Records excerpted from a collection
# # # # # # #

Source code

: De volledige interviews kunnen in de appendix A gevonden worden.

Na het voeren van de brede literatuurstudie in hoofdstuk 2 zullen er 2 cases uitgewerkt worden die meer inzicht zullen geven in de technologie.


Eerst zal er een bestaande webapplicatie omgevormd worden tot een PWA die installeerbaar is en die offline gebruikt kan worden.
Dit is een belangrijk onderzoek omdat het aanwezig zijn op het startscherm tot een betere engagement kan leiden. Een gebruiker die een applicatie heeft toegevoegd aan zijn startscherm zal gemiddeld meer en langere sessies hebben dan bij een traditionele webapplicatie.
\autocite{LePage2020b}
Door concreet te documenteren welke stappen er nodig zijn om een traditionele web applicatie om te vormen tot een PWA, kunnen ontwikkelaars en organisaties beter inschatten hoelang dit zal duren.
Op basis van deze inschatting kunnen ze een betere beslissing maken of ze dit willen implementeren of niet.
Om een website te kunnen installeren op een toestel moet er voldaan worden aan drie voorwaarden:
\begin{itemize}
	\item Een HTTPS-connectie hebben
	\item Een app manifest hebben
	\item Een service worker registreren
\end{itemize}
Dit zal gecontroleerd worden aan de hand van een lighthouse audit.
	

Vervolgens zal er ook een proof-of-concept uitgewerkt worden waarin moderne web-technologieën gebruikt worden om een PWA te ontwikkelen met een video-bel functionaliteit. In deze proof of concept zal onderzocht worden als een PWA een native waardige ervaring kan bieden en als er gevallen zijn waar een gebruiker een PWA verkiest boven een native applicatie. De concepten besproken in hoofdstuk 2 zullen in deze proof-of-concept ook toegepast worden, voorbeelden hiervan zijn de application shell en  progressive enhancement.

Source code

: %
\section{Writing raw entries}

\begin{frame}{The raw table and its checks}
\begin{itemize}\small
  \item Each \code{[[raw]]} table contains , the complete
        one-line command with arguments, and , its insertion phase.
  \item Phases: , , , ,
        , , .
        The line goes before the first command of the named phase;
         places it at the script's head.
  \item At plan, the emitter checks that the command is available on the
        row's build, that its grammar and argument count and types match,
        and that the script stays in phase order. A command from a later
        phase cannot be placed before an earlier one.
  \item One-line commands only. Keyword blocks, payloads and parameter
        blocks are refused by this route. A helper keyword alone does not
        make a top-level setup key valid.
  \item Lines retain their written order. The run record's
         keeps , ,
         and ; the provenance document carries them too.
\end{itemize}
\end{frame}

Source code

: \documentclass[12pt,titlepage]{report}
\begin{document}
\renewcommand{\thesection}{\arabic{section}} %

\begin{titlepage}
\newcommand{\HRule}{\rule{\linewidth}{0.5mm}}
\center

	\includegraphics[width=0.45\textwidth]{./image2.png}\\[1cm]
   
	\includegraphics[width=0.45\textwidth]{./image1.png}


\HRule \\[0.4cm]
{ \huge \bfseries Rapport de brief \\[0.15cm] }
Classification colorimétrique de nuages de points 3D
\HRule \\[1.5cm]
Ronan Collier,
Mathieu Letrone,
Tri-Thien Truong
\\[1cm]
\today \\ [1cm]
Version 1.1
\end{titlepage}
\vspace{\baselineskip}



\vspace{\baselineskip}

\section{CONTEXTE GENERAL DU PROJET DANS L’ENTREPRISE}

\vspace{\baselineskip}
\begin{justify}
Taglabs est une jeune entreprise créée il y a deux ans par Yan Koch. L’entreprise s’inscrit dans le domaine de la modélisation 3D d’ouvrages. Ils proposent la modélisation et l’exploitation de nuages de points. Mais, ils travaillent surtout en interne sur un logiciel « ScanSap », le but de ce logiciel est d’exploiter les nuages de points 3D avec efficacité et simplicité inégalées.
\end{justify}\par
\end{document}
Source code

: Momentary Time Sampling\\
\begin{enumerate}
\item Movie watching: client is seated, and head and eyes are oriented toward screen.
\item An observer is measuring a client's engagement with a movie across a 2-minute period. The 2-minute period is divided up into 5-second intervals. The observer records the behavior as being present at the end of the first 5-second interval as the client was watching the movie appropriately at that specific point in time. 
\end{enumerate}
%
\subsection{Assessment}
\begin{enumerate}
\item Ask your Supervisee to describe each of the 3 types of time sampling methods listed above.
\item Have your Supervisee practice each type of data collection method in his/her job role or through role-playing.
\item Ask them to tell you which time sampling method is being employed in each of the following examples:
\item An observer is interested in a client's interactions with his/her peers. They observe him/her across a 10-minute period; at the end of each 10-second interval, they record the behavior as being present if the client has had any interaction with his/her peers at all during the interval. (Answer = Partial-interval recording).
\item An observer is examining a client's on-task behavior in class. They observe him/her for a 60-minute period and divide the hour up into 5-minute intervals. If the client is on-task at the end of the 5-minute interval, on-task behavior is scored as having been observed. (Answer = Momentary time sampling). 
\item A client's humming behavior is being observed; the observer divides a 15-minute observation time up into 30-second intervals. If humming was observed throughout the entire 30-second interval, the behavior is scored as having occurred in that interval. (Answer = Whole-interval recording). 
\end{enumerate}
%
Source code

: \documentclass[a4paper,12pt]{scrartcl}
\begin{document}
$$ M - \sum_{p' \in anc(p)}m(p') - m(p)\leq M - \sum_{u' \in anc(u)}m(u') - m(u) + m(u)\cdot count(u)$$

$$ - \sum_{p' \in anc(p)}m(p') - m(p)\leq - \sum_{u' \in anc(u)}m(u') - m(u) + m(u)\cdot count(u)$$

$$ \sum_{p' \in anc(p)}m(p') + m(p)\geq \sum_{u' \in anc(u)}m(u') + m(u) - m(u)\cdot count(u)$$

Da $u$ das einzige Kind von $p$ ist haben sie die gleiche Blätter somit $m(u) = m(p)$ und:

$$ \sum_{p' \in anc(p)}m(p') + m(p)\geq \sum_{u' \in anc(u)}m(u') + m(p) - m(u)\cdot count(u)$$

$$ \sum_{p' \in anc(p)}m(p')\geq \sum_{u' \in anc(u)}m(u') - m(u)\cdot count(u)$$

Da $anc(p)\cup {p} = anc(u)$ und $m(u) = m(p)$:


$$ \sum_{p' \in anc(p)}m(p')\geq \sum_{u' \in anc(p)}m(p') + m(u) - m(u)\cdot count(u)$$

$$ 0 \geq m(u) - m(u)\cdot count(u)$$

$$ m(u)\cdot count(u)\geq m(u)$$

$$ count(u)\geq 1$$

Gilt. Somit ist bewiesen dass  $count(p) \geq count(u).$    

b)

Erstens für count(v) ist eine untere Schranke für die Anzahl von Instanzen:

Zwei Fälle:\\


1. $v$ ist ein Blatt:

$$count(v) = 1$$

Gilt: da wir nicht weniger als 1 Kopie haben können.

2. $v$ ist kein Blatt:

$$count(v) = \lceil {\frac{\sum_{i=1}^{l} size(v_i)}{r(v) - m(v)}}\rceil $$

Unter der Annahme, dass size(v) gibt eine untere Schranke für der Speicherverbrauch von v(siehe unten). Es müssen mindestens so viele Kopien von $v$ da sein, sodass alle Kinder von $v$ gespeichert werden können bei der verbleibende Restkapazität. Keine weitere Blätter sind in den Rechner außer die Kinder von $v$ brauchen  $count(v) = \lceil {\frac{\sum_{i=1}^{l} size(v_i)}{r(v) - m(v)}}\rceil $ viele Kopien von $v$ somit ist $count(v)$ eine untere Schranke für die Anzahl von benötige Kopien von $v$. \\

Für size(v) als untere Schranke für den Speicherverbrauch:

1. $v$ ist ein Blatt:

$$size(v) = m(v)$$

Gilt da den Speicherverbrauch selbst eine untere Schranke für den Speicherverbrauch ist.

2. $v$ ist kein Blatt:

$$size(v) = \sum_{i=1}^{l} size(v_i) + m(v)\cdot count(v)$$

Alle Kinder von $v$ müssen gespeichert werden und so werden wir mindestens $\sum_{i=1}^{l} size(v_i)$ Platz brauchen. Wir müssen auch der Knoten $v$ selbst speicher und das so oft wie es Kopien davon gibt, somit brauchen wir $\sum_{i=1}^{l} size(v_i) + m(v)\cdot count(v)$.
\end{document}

# # # # # # #

_WHAT IS BEING ASKED_
Your answer should be the lines above from the one containing "The line goes" through the one containing "make a top-level setup key valid.", copied exactly and with both ends kept.

_SOLUTION TO THE EXERCISE_
        The line goes before the first command of the named phase;
         places it at the script's head.
  \item At plan, the emitter checks that the command is available on the
        row's build, that its grammar and argument count and types match,
        and that the script stays in phase order. A command from a later
        phase cannot be placed before an earlier one.
  \item One-line commands only. Keyword blocks, payloads and parameter
        blocks are refused by this route. A helper keyword alone does not
        make a top-level setup key valid.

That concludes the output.